Action item | Across the listing that follows, work out how many lines carry the string "Administracion". Provide that number and nothing else.

>>>

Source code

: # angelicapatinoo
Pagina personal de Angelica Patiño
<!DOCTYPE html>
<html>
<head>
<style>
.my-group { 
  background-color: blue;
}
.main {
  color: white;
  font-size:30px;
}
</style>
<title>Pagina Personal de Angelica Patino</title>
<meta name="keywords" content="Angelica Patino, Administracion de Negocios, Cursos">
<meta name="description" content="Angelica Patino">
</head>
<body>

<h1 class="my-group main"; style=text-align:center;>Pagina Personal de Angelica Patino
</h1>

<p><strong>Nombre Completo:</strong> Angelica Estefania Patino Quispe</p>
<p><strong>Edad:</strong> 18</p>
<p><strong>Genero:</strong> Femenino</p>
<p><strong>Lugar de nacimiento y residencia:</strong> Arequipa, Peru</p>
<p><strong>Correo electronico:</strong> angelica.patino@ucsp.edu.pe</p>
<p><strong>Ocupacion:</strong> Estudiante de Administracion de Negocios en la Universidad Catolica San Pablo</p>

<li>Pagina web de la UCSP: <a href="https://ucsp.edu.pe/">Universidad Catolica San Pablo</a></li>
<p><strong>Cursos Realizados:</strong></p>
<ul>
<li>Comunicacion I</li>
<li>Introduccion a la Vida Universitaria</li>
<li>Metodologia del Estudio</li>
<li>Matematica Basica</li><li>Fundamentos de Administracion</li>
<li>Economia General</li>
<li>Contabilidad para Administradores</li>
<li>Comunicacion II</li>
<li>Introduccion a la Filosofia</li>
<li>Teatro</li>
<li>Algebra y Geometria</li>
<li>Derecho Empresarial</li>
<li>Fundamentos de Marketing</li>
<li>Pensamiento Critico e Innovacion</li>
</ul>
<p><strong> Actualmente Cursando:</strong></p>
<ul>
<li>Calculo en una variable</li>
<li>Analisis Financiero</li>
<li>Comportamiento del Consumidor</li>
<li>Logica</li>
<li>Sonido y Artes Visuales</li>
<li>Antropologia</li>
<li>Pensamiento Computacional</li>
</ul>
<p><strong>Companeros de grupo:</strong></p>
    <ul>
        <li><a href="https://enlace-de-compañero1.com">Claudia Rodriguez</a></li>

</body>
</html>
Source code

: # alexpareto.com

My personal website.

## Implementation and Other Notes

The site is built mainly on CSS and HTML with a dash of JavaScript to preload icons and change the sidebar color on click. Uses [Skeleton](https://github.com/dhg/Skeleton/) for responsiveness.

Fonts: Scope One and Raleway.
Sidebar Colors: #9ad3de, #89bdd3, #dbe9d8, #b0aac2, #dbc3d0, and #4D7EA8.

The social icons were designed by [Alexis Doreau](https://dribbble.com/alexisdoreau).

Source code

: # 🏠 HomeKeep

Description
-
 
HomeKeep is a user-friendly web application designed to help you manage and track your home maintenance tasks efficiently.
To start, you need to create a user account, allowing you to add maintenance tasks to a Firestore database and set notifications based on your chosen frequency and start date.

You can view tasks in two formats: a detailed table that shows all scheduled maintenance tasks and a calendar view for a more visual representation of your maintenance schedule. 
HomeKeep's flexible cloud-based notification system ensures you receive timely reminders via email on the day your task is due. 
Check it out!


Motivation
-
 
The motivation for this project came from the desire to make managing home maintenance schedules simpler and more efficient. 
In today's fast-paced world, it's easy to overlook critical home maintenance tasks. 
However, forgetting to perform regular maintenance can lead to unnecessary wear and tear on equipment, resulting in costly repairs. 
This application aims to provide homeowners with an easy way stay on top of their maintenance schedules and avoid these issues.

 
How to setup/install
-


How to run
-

<<<

Response box | 3